What you should do. The answer is one number: how many lines in the data below hold "documentclass".

——

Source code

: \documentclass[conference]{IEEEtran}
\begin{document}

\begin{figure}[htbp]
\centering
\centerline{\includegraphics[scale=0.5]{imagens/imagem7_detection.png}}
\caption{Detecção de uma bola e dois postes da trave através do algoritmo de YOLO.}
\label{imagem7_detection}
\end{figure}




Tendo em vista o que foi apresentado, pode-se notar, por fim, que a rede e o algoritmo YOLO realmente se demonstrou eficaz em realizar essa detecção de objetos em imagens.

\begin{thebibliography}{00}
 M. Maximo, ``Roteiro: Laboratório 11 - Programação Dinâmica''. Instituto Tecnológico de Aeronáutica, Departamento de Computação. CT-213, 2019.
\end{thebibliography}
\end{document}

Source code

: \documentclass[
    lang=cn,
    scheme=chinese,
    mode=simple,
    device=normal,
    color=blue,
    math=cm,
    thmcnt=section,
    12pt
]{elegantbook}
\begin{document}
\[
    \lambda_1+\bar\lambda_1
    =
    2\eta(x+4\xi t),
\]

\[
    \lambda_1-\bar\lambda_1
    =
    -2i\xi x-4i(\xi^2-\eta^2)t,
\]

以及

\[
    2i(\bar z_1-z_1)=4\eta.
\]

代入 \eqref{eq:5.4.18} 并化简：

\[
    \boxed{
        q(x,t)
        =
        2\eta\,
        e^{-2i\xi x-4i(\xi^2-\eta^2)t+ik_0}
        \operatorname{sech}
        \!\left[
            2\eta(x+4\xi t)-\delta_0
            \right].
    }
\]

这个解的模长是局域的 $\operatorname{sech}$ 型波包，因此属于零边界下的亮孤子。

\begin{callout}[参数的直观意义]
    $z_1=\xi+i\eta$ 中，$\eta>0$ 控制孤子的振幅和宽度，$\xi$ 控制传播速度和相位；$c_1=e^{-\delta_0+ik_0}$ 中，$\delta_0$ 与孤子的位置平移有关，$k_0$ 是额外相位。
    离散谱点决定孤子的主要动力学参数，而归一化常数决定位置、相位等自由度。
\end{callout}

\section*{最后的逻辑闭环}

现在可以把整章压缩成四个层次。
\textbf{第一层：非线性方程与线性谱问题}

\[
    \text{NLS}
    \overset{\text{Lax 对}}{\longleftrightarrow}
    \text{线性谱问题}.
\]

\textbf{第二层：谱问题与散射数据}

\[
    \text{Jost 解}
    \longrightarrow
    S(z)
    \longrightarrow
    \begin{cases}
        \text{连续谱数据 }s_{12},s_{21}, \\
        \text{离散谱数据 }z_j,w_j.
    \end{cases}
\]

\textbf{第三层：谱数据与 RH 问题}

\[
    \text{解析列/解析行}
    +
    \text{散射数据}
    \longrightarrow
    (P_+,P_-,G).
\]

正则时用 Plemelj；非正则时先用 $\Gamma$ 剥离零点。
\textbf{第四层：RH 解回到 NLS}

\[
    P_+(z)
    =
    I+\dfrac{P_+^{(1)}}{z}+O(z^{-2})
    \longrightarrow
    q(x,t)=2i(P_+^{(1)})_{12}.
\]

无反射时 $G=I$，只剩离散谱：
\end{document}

——

Solution for this task. 2